At a time when electricity prices have risen an average of 13% and electricity demand is projected to increase by 32% by 2030, the Administration is actively blocking some of the cheapest, fastest-to-deploy sources of new power. These delays translate directly into higher electricity bills, lost jobs, and reduced grid reliability for communities across the country.

These projects are not optional; they are mandated by law. Congress passed the Energy Act of 2020 (Division Z of Public Law 116–260), which explicitly directed the Department of the Interior and BLM to facilitate renewable energy development on public lands. Congress also established Renewable Energy Coordination Offices (RECOs) to streamline and improve federal permit coordination for onshore renewable projects. Further, the Fiscal Responsibility Act of 2023 (Public Law 118–5) established enforceable timelines under the National Environmental Policy Act (NEPA), to ensure that reviews—including for clean energy—move forward in a timely manner. It has become clear that following this July 15 directive, the Department’s current approach disregards congressional intent and the law and replaces it with arbitrary delays, political interference, and uncertainty.

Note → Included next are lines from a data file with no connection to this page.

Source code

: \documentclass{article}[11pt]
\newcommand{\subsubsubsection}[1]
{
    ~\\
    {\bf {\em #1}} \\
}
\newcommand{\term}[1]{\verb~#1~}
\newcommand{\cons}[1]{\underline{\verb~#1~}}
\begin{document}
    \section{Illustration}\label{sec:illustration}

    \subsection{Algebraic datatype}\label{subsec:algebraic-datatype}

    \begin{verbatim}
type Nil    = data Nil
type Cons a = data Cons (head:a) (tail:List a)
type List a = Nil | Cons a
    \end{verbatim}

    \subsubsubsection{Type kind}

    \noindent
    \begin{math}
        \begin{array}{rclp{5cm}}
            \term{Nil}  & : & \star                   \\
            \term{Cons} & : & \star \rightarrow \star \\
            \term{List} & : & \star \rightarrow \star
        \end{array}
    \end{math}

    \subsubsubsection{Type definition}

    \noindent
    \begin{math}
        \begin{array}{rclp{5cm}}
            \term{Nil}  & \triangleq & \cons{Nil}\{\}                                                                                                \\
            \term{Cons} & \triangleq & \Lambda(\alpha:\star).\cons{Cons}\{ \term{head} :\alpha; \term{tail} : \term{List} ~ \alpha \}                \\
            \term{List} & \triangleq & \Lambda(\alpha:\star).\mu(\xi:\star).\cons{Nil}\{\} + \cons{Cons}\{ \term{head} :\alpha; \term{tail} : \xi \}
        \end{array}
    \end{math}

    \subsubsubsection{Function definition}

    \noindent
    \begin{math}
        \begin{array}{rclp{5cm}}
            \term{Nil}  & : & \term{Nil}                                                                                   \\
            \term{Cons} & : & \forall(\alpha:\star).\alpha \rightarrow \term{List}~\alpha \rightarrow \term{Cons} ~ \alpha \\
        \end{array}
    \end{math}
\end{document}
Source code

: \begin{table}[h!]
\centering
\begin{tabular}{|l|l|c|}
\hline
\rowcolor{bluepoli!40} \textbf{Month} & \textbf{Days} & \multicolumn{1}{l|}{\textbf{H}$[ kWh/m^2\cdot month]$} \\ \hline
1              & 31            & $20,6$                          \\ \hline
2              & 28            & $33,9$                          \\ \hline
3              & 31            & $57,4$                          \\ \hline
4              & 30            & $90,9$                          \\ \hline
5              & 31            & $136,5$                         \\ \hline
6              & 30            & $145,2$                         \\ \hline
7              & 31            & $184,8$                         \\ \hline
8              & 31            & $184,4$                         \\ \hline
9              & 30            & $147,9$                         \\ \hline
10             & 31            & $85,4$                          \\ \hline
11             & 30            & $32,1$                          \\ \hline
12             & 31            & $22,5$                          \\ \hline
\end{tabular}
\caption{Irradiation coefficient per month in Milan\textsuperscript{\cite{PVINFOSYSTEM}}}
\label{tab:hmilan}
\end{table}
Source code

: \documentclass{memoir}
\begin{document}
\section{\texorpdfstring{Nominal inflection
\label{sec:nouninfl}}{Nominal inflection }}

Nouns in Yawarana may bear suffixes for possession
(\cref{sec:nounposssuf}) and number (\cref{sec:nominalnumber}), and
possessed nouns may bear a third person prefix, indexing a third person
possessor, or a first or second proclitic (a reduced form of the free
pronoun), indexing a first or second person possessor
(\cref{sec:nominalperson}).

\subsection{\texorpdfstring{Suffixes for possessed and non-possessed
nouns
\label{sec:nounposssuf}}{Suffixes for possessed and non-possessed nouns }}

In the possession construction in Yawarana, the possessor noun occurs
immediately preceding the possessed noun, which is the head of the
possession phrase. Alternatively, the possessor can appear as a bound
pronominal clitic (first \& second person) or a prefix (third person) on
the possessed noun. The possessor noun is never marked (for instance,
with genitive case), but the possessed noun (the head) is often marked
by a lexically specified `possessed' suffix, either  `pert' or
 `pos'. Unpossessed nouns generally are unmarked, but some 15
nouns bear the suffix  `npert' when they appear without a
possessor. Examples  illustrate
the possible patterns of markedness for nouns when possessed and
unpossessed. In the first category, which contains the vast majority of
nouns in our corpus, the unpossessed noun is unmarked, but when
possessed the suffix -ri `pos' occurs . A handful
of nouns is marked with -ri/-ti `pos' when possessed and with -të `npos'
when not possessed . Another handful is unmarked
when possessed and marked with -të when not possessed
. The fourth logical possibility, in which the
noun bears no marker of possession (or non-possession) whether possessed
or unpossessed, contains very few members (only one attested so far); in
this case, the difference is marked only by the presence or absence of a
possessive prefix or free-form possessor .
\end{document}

Accordingly, please provide the following by February 3, 2026:

  1. A list of all wind, solar, storage, and associated projects currently awaiting Secretarial review, including the date each project entered review, its current status, and when project determinations should be expected.
  2. The statutory authority the Department relies upon to require Secretarial-level approval for renewable projects exclusively.
  3. An explanation of how this directive complies with NEPA timelines and other congressionally mandated permitting deadlines.
  4. An estimate of the total generation capacity and economic impact associated with projects delayed as a result of this directive.

The American people need more affordable, reliable electricity — not less. Developers, utilities, and consumers all depend on a permitting system that follows the law.

We strongly urge you to rescind this directive and restore a permitting framework for renewable energy that is transparent, timely, and aligned with both the law and the public interest.

We look forward to your prompt response.